» EXERCISE REQUIREMENTS
Would you return the data exactly as given, except for its pictures?
:: PROVIDED RECORDS
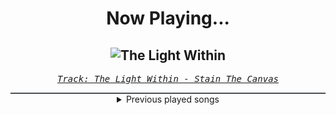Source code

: <div align="center"> 
<h1>Now Playing...</h1>

![The Light Within](https://i.scdn.co/image/ab67616d00001e0217cecca1ea025e75aa1f6cf3)
--
_<samp><a href="https://open.spotify.com/track/6E90ttNb3TeSsD7LXmJ3yq">Track: The Light Within - Stain The Canvas</a></samp>_

<div style="border: 1px #4B5054 solid"></div>
<details>
  <summary>
    Previous played songs
  </summary>
  <table>
    <thead>
      <tr>
        <th>
          Artist
        </th>
        <th>
          Song
        </th>
        <th>
          Link
        </th>
      </tr>
    </thead>
    <tbody>
      <tr><td>Stain The Canvas</td><td>The Light Within</td><td><a href="https://open.spotify.com/track/6E90ttNb3TeSsD7LXmJ3yq">https://open.spotify.com/track/6E90ttNb3TeSsD7LXmJ3yq</a></td></tr><tr><td>Fit For A King</td><td>Shelter</td><td><a href="https://open.spotify.com/track/53ricdihmEjTUBtBGRWK5b">https://open.spotify.com/track/53ricdihmEjTUBtBGRWK5b</a></td></tr><tr><td>Dayseeker</td><td>Paper Heart</td><td><a href="https://open.spotify.com/track/1mM9KglWHPxiLaN7HaLAJh">https://open.spotify.com/track/1mM9KglWHPxiLaN7HaLAJh</a></td></tr><tr><td>Divide Music</td><td>MAYDAY!</td><td><a href="https://open.spotify.com/track/3NXfSxO5UD2NIsIhTFhN9o">https://open.spotify.com/track/3NXfSxO5UD2NIsIhTFhN9o</a></td></tr><tr><td>B-Lion</td><td>Step onto the Board</td><td><a href="https://open.spotify.com/track/5NIlmPsHpS1troM1r7GKKh">https://open.spotify.com/track/5NIlmPsHpS1troM1r7GKKh</a></td></tr><tr><td>B-Lion</td><td>Step onto the Board</td><td><a href="https://open.spotify.com/track/5NIlmPsHpS1troM1r7GKKh">https://open.spotify.com/track/5NIlmPsHpS1troM1r7GKKh</a></td></tr><tr><td>The Algorithm</td><td>Graceful Degradation</td><td><a href="https://open.spotify.com/track/6gKQRWqXrzUhFaeHVBI8Bb">https://open.spotify.com/track/6gKQRWqXrzUhFaeHVBI8Bb</a></td></tr><tr><td>The Algorithm</td><td>Graceful Degradation</td><td><a href="https://open.spotify.com/track/6gKQRWqXrzUhFaeHVBI8Bb">https://open.spotify.com/track/6gKQRWqXrzUhFaeHVBI8Bb</a></td></tr><tr><td>The Algorithm</td><td>Graceful Degradation</td><td><a href="https://open.spotify.com/track/6gKQRWqXrzUhFaeHVBI8Bb">https://open.spotify.com/track/6gKQRWqXrzUhFaeHVBI8Bb</a></td></tr><tr><td>The Algorithm</td><td>Graceful Degradation</td><td><a href="https://open.spotify.com/track/6gKQRWqXrzUhFaeHVBI8Bb">https://open.spotify.com/track/6gKQRWqXrzUhFaeHVBI8Bb</a></td></tr><tr><td>The Algorithm</td><td>Graceful Degradation</td><td><a href="https://open.spotify.com/track/6gKQRWqXrzUhFaeHVBI8Bb">https://open.spotify.com/track/6gKQRWqXrzUhFaeHVBI8Bb</a></td></tr><tr><td>The Algorithm</td><td>Graceful Degradation</td><td><a href="https://open.spotify.com/track/6gKQRWqXrzUhFaeHVBI8Bb">https://open.spotify.com/track/6gKQRWqXrzUhFaeHVBI8Bb</a></td></tr><tr><td>Magnolia Park</td><td>PAIN</td><td><a href="https://open.spotify.com/track/0dAQEYRB7BB8yogt2RNWtM">https://open.spotify.com/track/0dAQEYRB7BB8yogt2RNWtM</a></td></tr><tr><td>We Came As Romans</td><td>bad luck</td><td><a href="https://open.spotify.com/track/4l6m1x05ChXrZA7GEoQtO6">https://open.spotify.com/track/4l6m1x05ChXrZA7GEoQtO6</a></td></tr><tr><td>Orbit Culture</td><td>Open Eye</td><td><a href="https://open.spotify.com/track/1ZQlp5rhE4DS9TmYAwNVpm">https://open.spotify.com/track/1ZQlp5rhE4DS9TmYAwNVpm</a></td></tr><tr><td>Orbit Culture</td><td>Behold</td><td><a href="https://open.spotify.com/track/4855LcsnCsPBkKPf5oEnXJ">https://open.spotify.com/track/4855LcsnCsPBkKPf5oEnXJ</a></td></tr><tr><td>Orbit Culture</td><td>Day of the Cloud</td><td><a href="https://open.spotify.com/track/4JOugK6xrONfMDWDlyFoSV">https://open.spotify.com/track/4JOugK6xrONfMDWDlyFoSV</a></td></tr><tr><td>Orbit Culture</td><td>North Star of Nija</td><td><a href="https://open.spotify.com/track/2Qa8YytQ9QaF8NodoKC2Vi">https://open.spotify.com/track/2Qa8YytQ9QaF8NodoKC2Vi</a></td></tr><tr><td>Orbit Culture</td><td>At the Front</td><td><a href="https://open.spotify.com/track/0JmllDHZ5v1V7zP4C8TmC3">https://open.spotify.com/track/0JmllDHZ5v1V7zP4C8TmC3</a></td></tr><tr><td>Orbit Culture</td><td>Through Time</td><td><a href="https://open.spotify.com/track/59FtZpJjXGA5oI170wYXk7">https://open.spotify.com/track/59FtZpJjXGA5oI170wYXk7</a></td></tr>
    </tbody>
  </table>
</details>

</div>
::::
» ANSWER SPACE
Source code

: <div align="center"> 
<h1>Now Playing...</h1>

![The Light Within](https://i.scdn.co/image/ab67616d00001e0217cecca1ea025e75aa1f6cf3)
--
_<samp><a href="https://open.spotify.com/track/6E90ttNb3TeSsD7LXmJ3yq">Track: The Light Within - Stain The Canvas</a></samp>_

<div style="border: 1px #4B5054 solid"></div>
<details>
  <summary>
    Previous played songs
  </summary>
  <table>
    <thead>
      <tr>
        <th>
          Artist
        </th>
        <th>
          Song
        </th>
        <th>
          Link
        </th>
      </tr>
    </thead>
    <tbody>
      <tr><td>Stain The Canvas</td><td>The Light Within</td><td><a href="https://open.spotify.com/track/6E90ttNb3TeSsD7LXmJ3yq">https://open.spotify.com/track/6E90ttNb3TeSsD7LXmJ3yq</a></td></tr><tr><td>Fit For A King</td><td>Shelter</td><td><a href="https://open.spotify.com/track/53ricdihmEjTUBtBGRWK5b">https://open.spotify.com/track/53ricdihmEjTUBtBGRWK5b</a></td></tr><tr><td>Dayseeker</td><td>Paper Heart</td><td><a href="https://open.spotify.com/track/1mM9KglWHPxiLaN7HaLAJh">https://open.spotify.com/track/1mM9KglWHPxiLaN7HaLAJh</a></td></tr><tr><td>Divide Music</td><td>MAYDAY!</td><td><a href="https://open.spotify.com/track/3NXfSxO5UD2NIsIhTFhN9o">https://open.spotify.com/track/3NXfSxO5UD2NIsIhTFhN9o</a></td></tr><tr><td>B-Lion</td><td>Step onto the Board</td><td><a href="https://open.spotify.com/track/5NIlmPsHpS1troM1r7GKKh">https://open.spotify.com/track/5NIlmPsHpS1troM1r7GKKh</a></td></tr><tr><td>B-Lion</td><td>Step onto the Board</td><td><a href="https://open.spotify.com/track/5NIlmPsHpS1troM1r7GKKh">https://open.spotify.com/track/5NIlmPsHpS1troM1r7GKKh</a></td></tr><tr><td>The Algorithm</td><td>Graceful Degradation</td><td><a href="https://open.spotify.com/track/6gKQRWqXrzUhFaeHVBI8Bb">https://open.spotify.com/track/6gKQRWqXrzUhFaeHVBI8Bb</a></td></tr><tr><td>The Algorithm</td><td>Graceful Degradation</td><td><a href="https://open.spotify.com/track/6gKQRWqXrzUhFaeHVBI8Bb">https://open.spotify.com/track/6gKQRWqXrzUhFaeHVBI8Bb</a></td></tr><tr><td>The Algorithm</td><td>Graceful Degradation</td><td><a href="https://open.spotify.com/track/6gKQRWqXrzUhFaeHVBI8Bb">https://open.spotify.com/track/6gKQRWqXrzUhFaeHVBI8Bb</a></td></tr><tr><td>The Algorithm</td><td>Graceful Degradation</td><td><a href="https://open.spotify.com/track/6gKQRWqXrzUhFaeHVBI8Bb">https://open.spotify.com/track/6gKQRWqXrzUhFaeHVBI8Bb</a></td></tr><tr><td>The Algorithm</td><td>Graceful Degradation</td><td><a href="https://open.spotify.com/track/6gKQRWqXrzUhFaeHVBI8Bb">https://open.spotify.com/track/6gKQRWqXrzUhFaeHVBI8Bb</a></td></tr><tr><td>The Algorithm</td><td>Graceful Degradation</td><td><a href="https://open.spotify.com/track/6gKQRWqXrzUhFaeHVBI8Bb">https://open.spotify.com/track/6gKQRWqXrzUhFaeHVBI8Bb</a></td></tr><tr><td>Magnolia Park</td><td>PAIN</td><td><a href="https://open.spotify.com/track/0dAQEYRB7BB8yogt2RNWtM">https://open.spotify.com/track/0dAQEYRB7BB8yogt2RNWtM</a></td></tr><tr><td>We Came As Romans</td><td>bad luck</td><td><a href="https://open.spotify.com/track/4l6m1x05ChXrZA7GEoQtO6">https://open.spotify.com/track/4l6m1x05ChXrZA7GEoQtO6</a></td></tr><tr><td>Orbit Culture</td><td>Open Eye</td><td><a href="https://open.spotify.com/track/1ZQlp5rhE4DS9TmYAwNVpm">https://open.spotify.com/track/1ZQlp5rhE4DS9TmYAwNVpm</a></td></tr><tr><td>Orbit Culture</td><td>Behold</td><td><a href="https://open.spotify.com/track/4855LcsnCsPBkKPf5oEnXJ">https://open.spotify.com/track/4855LcsnCsPBkKPf5oEnXJ</a></td></tr><tr><td>Orbit Culture</td><td>Day of the Cloud</td><td><a href="https://open.spotify.com/track/4JOugK6xrONfMDWDlyFoSV">https://open.spotify.com/track/4JOugK6xrONfMDWDlyFoSV</a></td></tr><tr><td>Orbit Culture</td><td>North Star of Nija</td><td><a href="https://open.spotify.com/track/2Qa8YytQ9QaF8NodoKC2Vi">https://open.spotify.com/track/2Qa8YytQ9QaF8NodoKC2Vi</a></td></tr><tr><td>Orbit Culture</td><td>At the Front</td><td><a href="https://open.spotify.com/track/0JmllDHZ5v1V7zP4C8TmC3">https://open.spotify.com/track/0JmllDHZ5v1V7zP4C8TmC3</a></td></tr><tr><td>Orbit Culture</td><td>Through Time</td><td><a href="https://open.spotify.com/track/59FtZpJjXGA5oI170wYXk7">https://open.spotify.com/track/59FtZpJjXGA5oI170wYXk7</a></td></tr>
    </tbody>
  </table>
</details>

</div>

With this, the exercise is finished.